By R.W.Bro. Bharat V. Epur

The early history of the Freemasons is clouded in some mystery. This is, I suppose, to be expected, as Freemasonry and Freemasons seem to be cloaked in an aura of mystery, willingly or not! Although the activities of today’s Masons are widely documented, there is very little irrefutable evidence as to the origins of the Masons. This has lead to much speculation.
No one knows with absolute certainty how or when the Masonic Fraternity was formed. A widely accepted theory among Masonic scholars is that it arose from the stonemasons’ guilds during the Middle Ages. The language and symbols used in the fraternity’s rituals come from this era. Some occidental historians, however, have attributed the origin of Freemasons to the construction of the Temple at Jerusalem by King Solomon or to such famous historical minds as Noah (Fig.1), Moses (Fig.2), Euclid (Fig.3), Pythagoras (Fig.4), Baron Verulam also known as Lord Francis Bacon (Fig.5), Lord Oliver Cromwell (Fig.6), Sir Christopher Wren (Fig.7) and so on. Other historians think that the traditions of Freemasonry can be traced back to the Essenes, the Chaldeans, the Rosicrucians, the Druids, or even the Gypsies. Some think that Freemasonry owes its origins to the ancient ‘mystery schools’ or even to the Knights Templar. Some believe that Freemasons are the descendants of other popular groups, such as the Priory of Sion, the Roman Collegia, the Comacine Masters, the German Steinmetzen, or the French Compagnonnage.

There are yet others who suggest that Freemasonry can be traced even further back in time – to the East, in fact – Egypt, China and India too!

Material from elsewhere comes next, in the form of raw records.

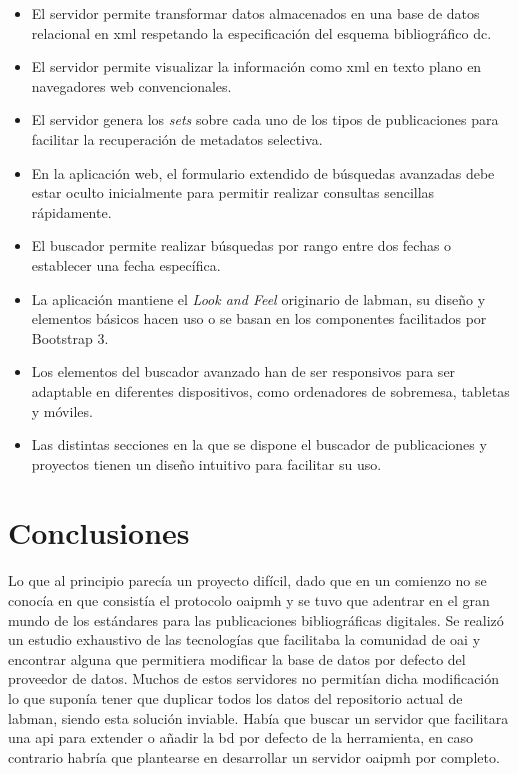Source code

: \begin{itemize}
	\item El servidor permite transformar datos almacenados en una base de datos relacional en \acrshort{xml} respetando la especificación del esquema bibliográfico \acrshort{dc}.
	\item El servidor permite visualizar la información como \acrshort{xml} en texto plano en navegadores web convencionales.
	\item El servidor genera los \textit{sets} sobre cada uno de los tipos de publicaciones para facilitar la recuperación de metadatos selectiva.
	\item En la aplicación web, el formulario extendido de búsquedas avanzadas debe estar oculto inicialmente para permitir realizar consultas sencillas rápidamente.
	\item El buscador permite realizar búsquedas por rango entre dos fechas o establecer una fecha específica.
	\item La aplicación mantiene el \textit{Look and Feel} originario de \acrshort{labman}, su diseño y elementos básicos hacen uso o se basan en los componentes facilitados por Bootstrap 3.
	\item Los elementos del buscador avanzado han de ser responsivos para ser adaptable en diferentes dispositivos, como ordenadores de sobremesa, tabletas y móviles.
	\item Las distintas secciones en la que se dispone el buscador de publicaciones y proyectos tienen un diseño intuitivo para facilitar su uso. 
\end{itemize}

\section{Conclusiones}

Lo que al principio parecía un proyecto difícil, dado que en un comienzo no se conocía en que consistía el protocolo \acrshort{oaipmh} y se tuvo que adentrar en el gran mundo de los estándares para las publicaciones bibliográficas digitales. Se realizó un estudio exhaustivo de las tecnologías que facilitaba la comunidad de \acrshort{oai} y encontrar alguna que permitiera modificar la base de datos por defecto del proveedor de datos. Muchos de estos servidores no permitían dicha modificación lo que suponía tener que duplicar todos los datos del repositorio actual de \acrshort{labman}, siendo esta solución inviable. Había que buscar un servidor que facilitara una \acrshort{api} para extender o añadir la \acrshort{bd} por defecto de la herramienta, en caso contrario habría que plantearse en desarrollar un servidor \acrshort{oaipmh} por completo.

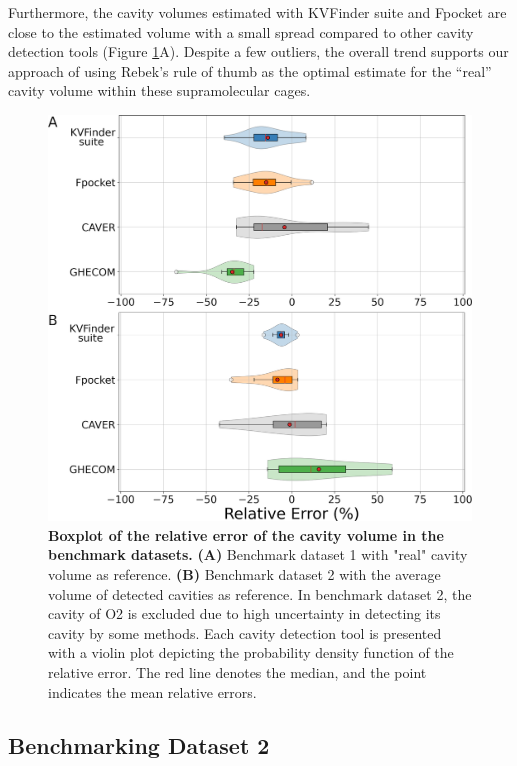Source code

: \documentclass[Ingles]{phdthesis}
\begin{document}
Furthermore, the cavity volumes estimated with KVFinder suite and Fpocket are close to the estimated volume with a small spread compared to other cavity detection tools (Figure \ref{fig:re-plot-benchmarks}A). Despite a few outliers, the overall trend supports our approach of using Rebek's rule of thumb as the optimal estimate for the “real” cavity volume within these supramolecular cages.

\begin{figure}[ht]
  \centerline{\includegraphics[scale=0.9]{images/smc-re-plots.png}}
  \caption[Boxplot of the relative error of the cavity volume in the benchmark datasets]{\textbf{Boxplot of the relative error of the cavity volume in the benchmark datasets.}  \textbf{(A)} Benchmark dataset 1 with "real" cavity volume as reference. \textbf{(B)} Benchmark dataset 2 with the average volume of detected cavities as reference. In benchmark dataset 2, the cavity of O2 is excluded due to high uncertainty in detecting its cavity by some methods. Each cavity detection tool is presented with a violin plot depicting the probability density function of the relative error. The red line denotes the median, and the point indicates the mean relative errors.}
  \label{fig:re-plot-benchmarks}
\end{figure}

\subsection{Benchmarking Dataset 2}
\end{document}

It is an undeniable fact that extraordinary knowledge and engineering skills were harnessed in a systematic manner to build not only the Great Pyramids of Egypt but also the awesome Temples of ancient India. Masons’ marks are to be found in each and every one of these structures. To stretch it even further, think about the Vedic, Sangam, Aztec, Incan and Mayan empires! One cannot escape the fact that such monumental achievements would not have been possible had it not been for some over-arching guiding force! I have written a Paper in which I have presented my theory, buttressed by arguments and some evidence that ancient India was where Freemasonry got its start. I presented this paper in London some years ago at The Masonic Study Society, probably the oldest such body in the world. It was accepted and published in their Transactions. The Masons themselves use an allegorical foundation myth to explain how Freemasonry came into being. They point to the fraternity of the builders of King Solomon’s Temple as the earliest Freemasons. Historians, however, think that there is very little physical evidence of Freemasonry early on because the organization grew only very gradually out of the lodges of working stonemasons of the Middle Ages. These historians claim that the earliest Freemasons were not a fraternal organization at all but rather working partnerships or working relationships between stonemasons. Eventually, stonemasons created more formal organizations and added some social or moral issues to their gatherings, so that over many generations something akin to the Masons emerged.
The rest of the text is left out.